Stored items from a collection

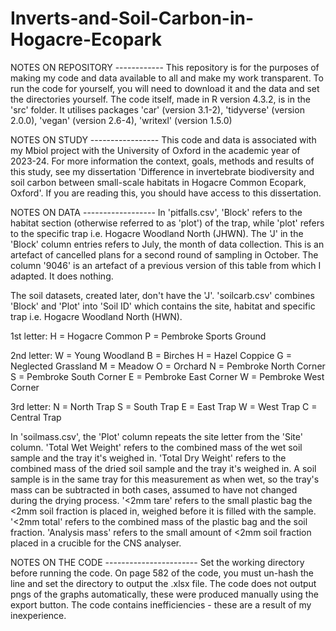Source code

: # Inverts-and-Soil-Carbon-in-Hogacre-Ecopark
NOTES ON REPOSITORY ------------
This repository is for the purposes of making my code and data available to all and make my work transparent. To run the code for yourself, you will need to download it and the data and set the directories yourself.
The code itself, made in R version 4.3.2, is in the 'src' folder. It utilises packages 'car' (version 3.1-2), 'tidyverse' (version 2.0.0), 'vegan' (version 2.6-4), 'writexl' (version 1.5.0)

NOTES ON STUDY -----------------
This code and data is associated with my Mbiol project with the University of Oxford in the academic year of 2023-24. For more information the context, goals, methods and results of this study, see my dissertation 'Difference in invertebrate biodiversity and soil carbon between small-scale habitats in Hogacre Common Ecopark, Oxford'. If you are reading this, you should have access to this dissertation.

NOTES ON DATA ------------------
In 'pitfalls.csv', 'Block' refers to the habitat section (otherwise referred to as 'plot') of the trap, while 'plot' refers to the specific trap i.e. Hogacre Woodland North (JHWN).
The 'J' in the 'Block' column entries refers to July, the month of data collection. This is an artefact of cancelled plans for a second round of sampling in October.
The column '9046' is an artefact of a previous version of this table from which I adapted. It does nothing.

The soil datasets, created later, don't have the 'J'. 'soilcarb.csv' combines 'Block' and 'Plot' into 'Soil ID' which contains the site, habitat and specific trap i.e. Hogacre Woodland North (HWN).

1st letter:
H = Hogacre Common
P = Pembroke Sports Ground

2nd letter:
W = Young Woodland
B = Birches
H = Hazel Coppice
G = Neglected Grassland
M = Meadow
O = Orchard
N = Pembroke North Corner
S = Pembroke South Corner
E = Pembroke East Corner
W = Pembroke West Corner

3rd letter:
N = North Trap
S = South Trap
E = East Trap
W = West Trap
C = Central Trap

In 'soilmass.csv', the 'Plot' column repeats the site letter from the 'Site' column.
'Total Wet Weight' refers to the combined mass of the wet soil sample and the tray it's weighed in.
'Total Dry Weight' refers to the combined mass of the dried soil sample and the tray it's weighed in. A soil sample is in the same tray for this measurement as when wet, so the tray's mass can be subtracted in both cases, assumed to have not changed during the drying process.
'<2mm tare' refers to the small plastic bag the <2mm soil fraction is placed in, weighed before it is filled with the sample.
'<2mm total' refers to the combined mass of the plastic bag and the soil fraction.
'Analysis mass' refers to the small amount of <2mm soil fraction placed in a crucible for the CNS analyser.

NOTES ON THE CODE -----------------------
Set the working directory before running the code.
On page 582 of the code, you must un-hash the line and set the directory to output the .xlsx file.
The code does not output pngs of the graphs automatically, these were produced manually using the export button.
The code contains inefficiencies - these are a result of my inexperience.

§ Assignment:
Return exactly the lines of the data, and only those, from the line with "W = Young Woodland" through the last line, inclusive.

§ Exercise result:
W = Young Woodland
B = Birches
H = Hazel Coppice
G = Neglected Grassland
M = Meadow
O = Orchard
N = Pembroke North Corner
S = Pembroke South Corner
E = Pembroke East Corner
W = Pembroke West Corner

3rd letter:
N = North Trap
S = South Trap
E = East Trap
W = West Trap
C = Central Trap

In 'soilmass.csv', the 'Plot' column repeats the site letter from the 'Site' column.
'Total Wet Weight' refers to the combined mass of the wet soil sample and the tray it's weighed in.
'Total Dry Weight' refers to the combined mass of the dried soil sample and the tray it's weighed in. A soil sample is in the same tray for this measurement as when wet, so the tray's mass can be subtracted in both cases, assumed to have not changed during the drying process.
'<2mm tare' refers to the small plastic bag the <2mm soil fraction is placed in, weighed before it is filled with the sample.
'<2mm total' refers to the combined mass of the plastic bag and the soil fraction.
'Analysis mass' refers to the small amount of <2mm soil fraction placed in a crucible for the CNS analyser.

NOTES ON THE CODE -----------------------
Set the working directory before running the code.
On page 582 of the code, you must un-hash the line and set the directory to output the .xlsx file.
The code does not output pngs of the graphs automatically, these were produced manually using the export button.
The code contains inefficiencies - these are a result of my inexperience.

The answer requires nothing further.